When Jeremy Barnes thinks about data privacy at cloud-based software provider ServiceNow, he says consistency is key.
“Our principals, because we've been thinking about them for a long time for the most part, they stayed fairly stable,” says Barnes, ServiceNow’s vice president of AI product and platform. That steadiness helps employees stay educated on ensuring that the data they do touch, especially when intersected with artificial intelligence, is safe.
But what continues to evolve is how ServiceNow applies those principles. How do they turn them into policies employees can follow? What are the standard operating procedures for customer data? When a product is built, what are the proper AI guidelines and data privacy requirements that need to be considered?
“There is no one solution you can turn on, tick the box, and it’s done. You have to be able to adapt,” says Barnes. “The world is changing so fast with AI. Anyone who says they know the full solution is probably not looking in the right places.”
Data breaches like the ongoing saga at UnitedHealth Group highlight the elevated risks that companies are facing, especially as AI gives bad actors new tools to play with to create deepfake images, audio, and video that can more easily trip up employees. A survey from consulting firm Ernst & Young found that one-third of workers are worried they may be responsible for causing a cybersecurity breach, with Gen Z and millennial workers less likely to feel equipped to respond to those threats than older colleagues.

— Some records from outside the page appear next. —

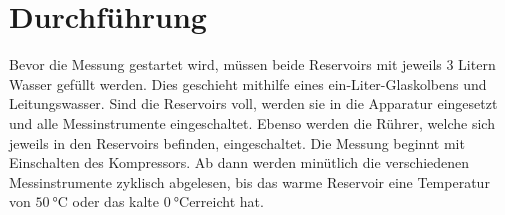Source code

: \section{Durchführung}
\label{sec:Durchführung}
Bevor die Messung gestartet wird, müssen beide Reservoirs mit jeweils 3 Litern Wasser gefüllt werden.
Dies geschieht mithilfe eines ein-Liter-Glaskolbens und Leitungswasser. Sind die Reservoirs voll, werden
sie in die Apparatur eingesetzt und alle Messinstrumente eingeschaltet. Ebenso werden die Rührer, 
welche sich jeweils in den Reservoirs befinden, eingeschaltet. Die Messung beginnt mit 
Einschalten des Kompressors. Ab dann werden minütlich die verschiedenen Messinstrumente zyklisch abgelesen,
bis das warme Reservoir eine Temperatur von $\qty{50}{\celsius}$ oder das kalte 
$\qty{0}{\celsius}$erreicht hat.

“You have to have a level of adaptability,” says Ibrahim Gokcen, chief data and analytics officer at management consulting firm Aon. “How do you then quickly adopt the organization—the right training and upskilling of the employees—because ultimately, a lot of these data protection, data privacy, and cyber-related things sit with an individual employee? The weakest point is usually an individual employee.”
Aon closely monitors data protection laws that are emerging in various markets, including the United Kingdom, Canada, and the state of California. As both a practitioner of AI and a consumer of Microsoft’s enterprise offerings, Aon says it acts as a “fast follower” on the technology. “That gives us ways of understanding the regulations and implications and making sure once they are law that we comply with them, because we have the right processes and infrastructure to operate in that environment,” says Gokcen.